After being circulated among monks and believers for hundreds of years, these Thangka have become rare artistic treasures. In Shanghai, visitors to the Urban Footprint Pavilion of the World Expo are being offered a rare access to these treasures.
Created in the 20th century, these Thangka have travelled the distance from Tibet to Shanghai especially for the ongoing Shanghai Expo.
Chen Xiejun, director of Urban Footprint Pavilion, said, "We all know that Thangka is a well-loved art of Tibetan people or the Chinese nation as a whole. As far as I've seen, the biggest Thangka painting is stored in Potala Palace. Eight strong men just can't move it."

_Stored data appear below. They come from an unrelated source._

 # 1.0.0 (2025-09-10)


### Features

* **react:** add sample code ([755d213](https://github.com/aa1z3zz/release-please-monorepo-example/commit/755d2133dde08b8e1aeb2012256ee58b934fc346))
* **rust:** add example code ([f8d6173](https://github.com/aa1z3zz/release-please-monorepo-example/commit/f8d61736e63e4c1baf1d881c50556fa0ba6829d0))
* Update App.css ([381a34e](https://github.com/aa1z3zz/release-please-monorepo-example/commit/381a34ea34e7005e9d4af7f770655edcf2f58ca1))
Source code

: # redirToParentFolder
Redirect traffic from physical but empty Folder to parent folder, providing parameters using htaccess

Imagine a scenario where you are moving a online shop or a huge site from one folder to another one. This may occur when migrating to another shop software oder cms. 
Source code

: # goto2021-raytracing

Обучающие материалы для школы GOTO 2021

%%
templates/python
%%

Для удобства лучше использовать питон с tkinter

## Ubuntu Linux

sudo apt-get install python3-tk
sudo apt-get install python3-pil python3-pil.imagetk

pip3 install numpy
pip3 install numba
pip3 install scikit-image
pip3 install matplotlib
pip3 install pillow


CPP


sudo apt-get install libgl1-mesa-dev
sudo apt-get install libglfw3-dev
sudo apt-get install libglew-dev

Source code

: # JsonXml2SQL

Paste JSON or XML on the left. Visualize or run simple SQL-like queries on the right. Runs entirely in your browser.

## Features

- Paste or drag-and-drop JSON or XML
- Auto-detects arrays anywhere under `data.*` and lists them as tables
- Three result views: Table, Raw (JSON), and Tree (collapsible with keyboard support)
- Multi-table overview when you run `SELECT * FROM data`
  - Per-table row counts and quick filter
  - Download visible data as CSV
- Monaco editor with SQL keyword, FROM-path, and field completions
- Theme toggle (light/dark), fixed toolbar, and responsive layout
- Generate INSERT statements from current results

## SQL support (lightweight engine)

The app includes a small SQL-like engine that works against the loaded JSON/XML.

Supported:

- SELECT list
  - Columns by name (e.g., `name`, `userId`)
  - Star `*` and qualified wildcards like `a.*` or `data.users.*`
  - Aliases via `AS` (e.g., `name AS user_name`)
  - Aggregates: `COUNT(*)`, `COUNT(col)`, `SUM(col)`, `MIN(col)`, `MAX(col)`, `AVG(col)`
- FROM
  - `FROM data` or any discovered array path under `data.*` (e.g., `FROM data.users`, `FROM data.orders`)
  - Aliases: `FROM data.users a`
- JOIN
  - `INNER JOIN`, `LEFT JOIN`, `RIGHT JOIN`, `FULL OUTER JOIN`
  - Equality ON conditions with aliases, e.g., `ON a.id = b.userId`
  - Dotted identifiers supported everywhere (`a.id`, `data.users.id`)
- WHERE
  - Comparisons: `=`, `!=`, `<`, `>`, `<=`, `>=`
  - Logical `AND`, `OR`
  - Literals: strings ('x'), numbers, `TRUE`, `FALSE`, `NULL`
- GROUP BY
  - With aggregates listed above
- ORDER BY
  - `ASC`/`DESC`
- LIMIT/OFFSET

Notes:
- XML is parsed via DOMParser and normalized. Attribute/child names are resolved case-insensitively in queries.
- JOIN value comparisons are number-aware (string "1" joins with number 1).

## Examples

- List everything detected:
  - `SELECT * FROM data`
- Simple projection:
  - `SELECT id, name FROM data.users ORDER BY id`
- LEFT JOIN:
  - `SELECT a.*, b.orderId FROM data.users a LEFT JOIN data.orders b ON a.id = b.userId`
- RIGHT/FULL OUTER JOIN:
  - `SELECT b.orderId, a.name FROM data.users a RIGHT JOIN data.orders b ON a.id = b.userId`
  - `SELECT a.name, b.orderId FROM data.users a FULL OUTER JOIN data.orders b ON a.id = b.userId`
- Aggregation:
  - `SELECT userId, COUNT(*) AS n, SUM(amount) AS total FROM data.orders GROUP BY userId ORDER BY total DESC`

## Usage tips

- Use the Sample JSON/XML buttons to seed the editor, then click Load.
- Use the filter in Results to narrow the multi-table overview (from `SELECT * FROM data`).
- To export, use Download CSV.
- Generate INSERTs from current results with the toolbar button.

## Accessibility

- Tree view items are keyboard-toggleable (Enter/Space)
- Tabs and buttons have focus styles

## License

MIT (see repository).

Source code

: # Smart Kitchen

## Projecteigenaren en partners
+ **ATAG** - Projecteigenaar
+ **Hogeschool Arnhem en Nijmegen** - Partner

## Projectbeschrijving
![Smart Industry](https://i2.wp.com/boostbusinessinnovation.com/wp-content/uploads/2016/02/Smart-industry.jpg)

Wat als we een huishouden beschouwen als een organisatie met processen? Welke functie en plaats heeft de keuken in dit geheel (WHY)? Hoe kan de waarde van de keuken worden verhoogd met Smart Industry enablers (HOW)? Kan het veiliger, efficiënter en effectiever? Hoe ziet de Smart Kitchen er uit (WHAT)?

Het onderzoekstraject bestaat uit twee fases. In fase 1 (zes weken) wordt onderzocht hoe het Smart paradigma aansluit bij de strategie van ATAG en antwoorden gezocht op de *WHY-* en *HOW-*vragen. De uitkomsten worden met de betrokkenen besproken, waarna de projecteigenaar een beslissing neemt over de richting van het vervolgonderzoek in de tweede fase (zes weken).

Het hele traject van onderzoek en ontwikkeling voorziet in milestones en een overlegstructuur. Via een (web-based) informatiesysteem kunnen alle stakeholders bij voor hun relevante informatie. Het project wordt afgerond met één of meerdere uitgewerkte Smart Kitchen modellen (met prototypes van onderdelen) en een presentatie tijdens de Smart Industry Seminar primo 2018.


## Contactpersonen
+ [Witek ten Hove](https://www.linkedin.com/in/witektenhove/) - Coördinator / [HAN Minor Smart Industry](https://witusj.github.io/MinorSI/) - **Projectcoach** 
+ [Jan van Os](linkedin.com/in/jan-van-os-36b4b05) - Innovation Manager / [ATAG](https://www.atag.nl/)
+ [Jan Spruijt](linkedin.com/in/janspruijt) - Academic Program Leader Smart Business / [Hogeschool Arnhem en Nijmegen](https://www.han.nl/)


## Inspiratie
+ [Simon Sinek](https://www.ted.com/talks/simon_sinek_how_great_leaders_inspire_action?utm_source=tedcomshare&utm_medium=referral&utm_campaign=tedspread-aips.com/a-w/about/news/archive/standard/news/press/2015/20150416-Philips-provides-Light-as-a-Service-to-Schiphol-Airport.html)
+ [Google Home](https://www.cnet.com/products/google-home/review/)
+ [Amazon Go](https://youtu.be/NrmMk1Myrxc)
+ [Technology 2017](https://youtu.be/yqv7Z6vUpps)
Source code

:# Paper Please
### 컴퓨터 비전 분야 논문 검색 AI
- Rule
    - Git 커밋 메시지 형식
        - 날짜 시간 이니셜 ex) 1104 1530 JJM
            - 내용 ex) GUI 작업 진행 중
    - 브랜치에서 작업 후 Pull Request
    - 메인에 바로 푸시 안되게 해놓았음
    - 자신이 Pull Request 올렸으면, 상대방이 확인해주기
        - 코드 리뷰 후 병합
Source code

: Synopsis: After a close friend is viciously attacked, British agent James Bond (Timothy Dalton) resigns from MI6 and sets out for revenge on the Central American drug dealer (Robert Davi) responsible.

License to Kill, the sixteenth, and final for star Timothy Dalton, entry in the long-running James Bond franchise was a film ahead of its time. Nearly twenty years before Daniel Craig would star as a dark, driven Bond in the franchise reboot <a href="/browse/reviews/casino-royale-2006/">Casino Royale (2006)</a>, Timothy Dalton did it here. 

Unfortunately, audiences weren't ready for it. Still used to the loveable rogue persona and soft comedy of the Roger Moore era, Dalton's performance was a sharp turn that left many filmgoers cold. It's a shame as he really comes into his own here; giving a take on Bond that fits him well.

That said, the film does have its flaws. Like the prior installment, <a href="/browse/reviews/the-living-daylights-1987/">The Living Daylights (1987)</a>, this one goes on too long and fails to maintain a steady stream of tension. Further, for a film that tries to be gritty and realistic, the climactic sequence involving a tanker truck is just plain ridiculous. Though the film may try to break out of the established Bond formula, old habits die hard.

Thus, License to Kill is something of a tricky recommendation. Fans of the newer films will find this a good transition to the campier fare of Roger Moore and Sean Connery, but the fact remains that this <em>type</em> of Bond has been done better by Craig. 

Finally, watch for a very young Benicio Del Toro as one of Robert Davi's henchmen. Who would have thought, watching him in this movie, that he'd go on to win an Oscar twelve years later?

Invented during the 7th and 8th century, the art of Thangka became widely popular in the 12th century. Thangkas can last a very long time and retain much of their luster. Therefore, they are regarded as a living encyclopedia of Tibetan culture and art.
Originally, Thangka painting became popular among travelling monks because the scroll paintings were easily rolled and transported from monastery to monastery. These Thangka served as important teaching tools depicting the life of the Buddha, various influential lamas and other deities.
The Tibetan religious paintings offer a beautiful manifestation of the divine. And for the visitors, it's both visually and mentally stimulating.
A visitor said, "Thangka is a representation of the profound culture of Tibet. I love it very much."
Chinese ink and brush painting had a profound influence on Thangka painting in general.
Starting from the 14th century, Tibetan painting had incorporated many elements from the Han Chinese, and during the 18th century, ink painting had a deep and far-stretched impact on Tibetan visual art.